Stanley Knife:
Juddian:
newmercman:
Maybe Maggie wasn’t so great after all. Maybe if we’d all stood up for ourselves instead of bending over and getting shafted so we could buy our council houses on the cheap we wouldn’t be working zero hour contracts and relying on tax credits to pay the mortgage.Indeed, one only had to be on the road in those days to see it happening with thine own eyes.
I grew up on a council estate in the middle of all this. There were over 20 pits within a 20 minutes drive, not even including Selby coalfield. Kellingley went last year leaving just the Prince of Wales at Pontefract, which is still labeled officially as ‘mothballed’. The houses and businesses built on the pit top may make it a tad difficult to bring back to life.

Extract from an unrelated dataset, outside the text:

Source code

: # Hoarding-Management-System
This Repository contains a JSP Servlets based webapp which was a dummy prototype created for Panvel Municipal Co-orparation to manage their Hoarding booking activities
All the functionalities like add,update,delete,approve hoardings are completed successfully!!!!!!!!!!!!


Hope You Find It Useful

As soon as the strike was over the pit closure program was enforced, the miners took their redundancy and, in the main, either bought their council house or ■■■■■■ every last penny of it up against the wall. They are either revered as heroes for fighting the good fight, or despised for turning this area into the slum it is.
I’ve only ever been on one protest march, and that was in that london hell in the 80’s the huge march over the pit closures, have always hated the state attacking genuine working people, it was the deliberate and vindictive pit closure program that saw me vow never again to vote tory and i never will, they (though they aint alone) cannot be trusted.
After the closures i worked for Kwik Save, one of the shops i delivered to was Grimethorpe, Jesus that was as poignant a reminder of maggie thatchers hell on earth as any bugger could imagine.
Big strong blokes, ex miners, working at a bloody supermarket like that instead of doing the hard mens work they and their forebears had for generations, the lads there said it was either Kiwkies or the bloody Co-op and that was it, the sum total of work without travelling miles.